What you are asked to do: Scan the records below for the word "mathbb". Copy each line where it appears.

Rendered images with source text:
+--

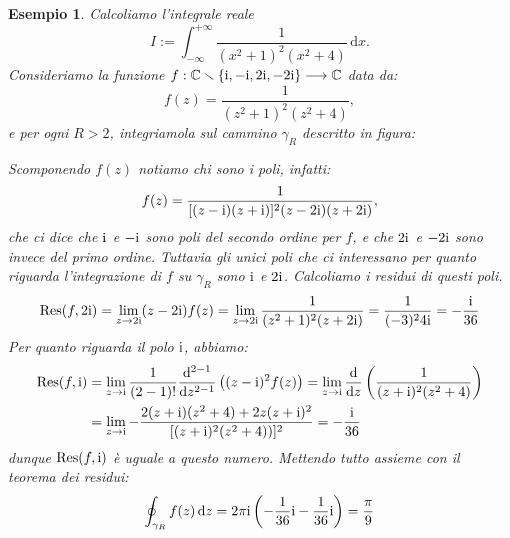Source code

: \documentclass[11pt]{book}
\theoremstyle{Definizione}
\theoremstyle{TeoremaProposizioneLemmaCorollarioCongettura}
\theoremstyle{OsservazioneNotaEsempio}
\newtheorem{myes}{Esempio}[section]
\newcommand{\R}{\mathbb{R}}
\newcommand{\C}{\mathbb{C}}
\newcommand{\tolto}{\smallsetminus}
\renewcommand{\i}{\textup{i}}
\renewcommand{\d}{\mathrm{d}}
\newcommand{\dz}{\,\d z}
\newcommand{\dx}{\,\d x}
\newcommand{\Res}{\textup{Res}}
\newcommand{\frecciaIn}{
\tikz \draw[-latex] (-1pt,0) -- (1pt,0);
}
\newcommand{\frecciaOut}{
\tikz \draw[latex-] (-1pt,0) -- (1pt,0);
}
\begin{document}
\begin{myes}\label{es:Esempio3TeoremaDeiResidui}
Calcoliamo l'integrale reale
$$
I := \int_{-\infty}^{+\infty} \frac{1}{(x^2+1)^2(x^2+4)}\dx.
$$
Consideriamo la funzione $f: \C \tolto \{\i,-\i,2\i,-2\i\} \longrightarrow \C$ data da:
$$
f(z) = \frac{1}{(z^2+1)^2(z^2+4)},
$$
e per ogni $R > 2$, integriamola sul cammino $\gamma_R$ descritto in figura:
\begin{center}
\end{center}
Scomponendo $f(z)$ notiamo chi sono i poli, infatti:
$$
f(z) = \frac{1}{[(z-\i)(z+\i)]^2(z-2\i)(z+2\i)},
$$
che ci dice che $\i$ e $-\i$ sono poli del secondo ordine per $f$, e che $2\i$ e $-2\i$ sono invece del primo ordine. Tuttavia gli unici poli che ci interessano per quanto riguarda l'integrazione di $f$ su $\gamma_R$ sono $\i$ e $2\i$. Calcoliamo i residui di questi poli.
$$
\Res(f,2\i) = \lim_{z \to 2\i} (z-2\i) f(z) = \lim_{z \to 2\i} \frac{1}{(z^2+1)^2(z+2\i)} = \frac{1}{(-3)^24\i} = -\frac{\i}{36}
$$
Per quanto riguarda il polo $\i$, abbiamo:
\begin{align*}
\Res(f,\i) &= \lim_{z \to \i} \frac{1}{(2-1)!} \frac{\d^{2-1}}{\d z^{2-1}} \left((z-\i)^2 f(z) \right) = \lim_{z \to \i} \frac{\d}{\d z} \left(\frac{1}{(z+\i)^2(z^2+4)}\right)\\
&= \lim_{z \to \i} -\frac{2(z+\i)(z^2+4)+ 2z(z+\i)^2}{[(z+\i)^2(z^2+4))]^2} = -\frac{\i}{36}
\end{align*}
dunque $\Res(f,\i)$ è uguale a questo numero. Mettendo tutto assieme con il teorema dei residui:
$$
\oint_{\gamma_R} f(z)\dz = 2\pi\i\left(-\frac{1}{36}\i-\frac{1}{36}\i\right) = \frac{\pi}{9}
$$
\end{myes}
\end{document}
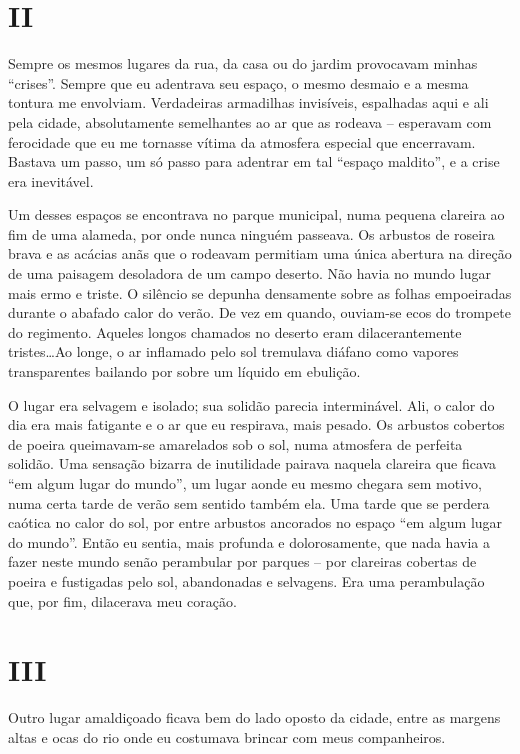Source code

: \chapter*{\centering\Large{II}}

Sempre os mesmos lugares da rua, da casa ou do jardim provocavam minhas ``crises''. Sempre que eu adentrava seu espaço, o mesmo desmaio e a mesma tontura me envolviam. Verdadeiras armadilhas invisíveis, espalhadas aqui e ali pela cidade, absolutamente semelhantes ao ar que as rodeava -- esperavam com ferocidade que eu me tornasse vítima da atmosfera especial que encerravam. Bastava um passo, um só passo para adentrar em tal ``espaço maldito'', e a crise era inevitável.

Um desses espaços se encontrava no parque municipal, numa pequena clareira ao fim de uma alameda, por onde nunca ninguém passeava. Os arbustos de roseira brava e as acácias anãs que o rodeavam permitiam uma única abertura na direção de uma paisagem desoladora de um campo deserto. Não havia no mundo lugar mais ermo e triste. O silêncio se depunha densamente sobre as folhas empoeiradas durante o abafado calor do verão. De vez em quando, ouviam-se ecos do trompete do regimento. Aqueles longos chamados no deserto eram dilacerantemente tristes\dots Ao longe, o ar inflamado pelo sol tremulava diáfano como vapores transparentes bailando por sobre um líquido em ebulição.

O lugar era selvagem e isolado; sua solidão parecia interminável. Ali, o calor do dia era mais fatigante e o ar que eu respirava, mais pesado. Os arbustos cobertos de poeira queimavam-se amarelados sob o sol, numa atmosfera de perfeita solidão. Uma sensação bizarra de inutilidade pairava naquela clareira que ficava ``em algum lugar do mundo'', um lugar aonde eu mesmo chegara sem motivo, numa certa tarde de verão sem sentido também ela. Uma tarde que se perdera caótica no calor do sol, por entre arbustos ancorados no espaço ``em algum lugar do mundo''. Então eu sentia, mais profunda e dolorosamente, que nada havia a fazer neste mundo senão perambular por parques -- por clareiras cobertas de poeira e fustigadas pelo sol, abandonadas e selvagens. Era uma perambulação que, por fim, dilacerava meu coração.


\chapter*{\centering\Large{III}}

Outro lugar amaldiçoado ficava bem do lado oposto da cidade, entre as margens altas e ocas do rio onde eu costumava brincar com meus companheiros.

+--

Written reply:
\newcommand{\R}{\mathbb{R}}
\newcommand{\C}{\mathbb{C}}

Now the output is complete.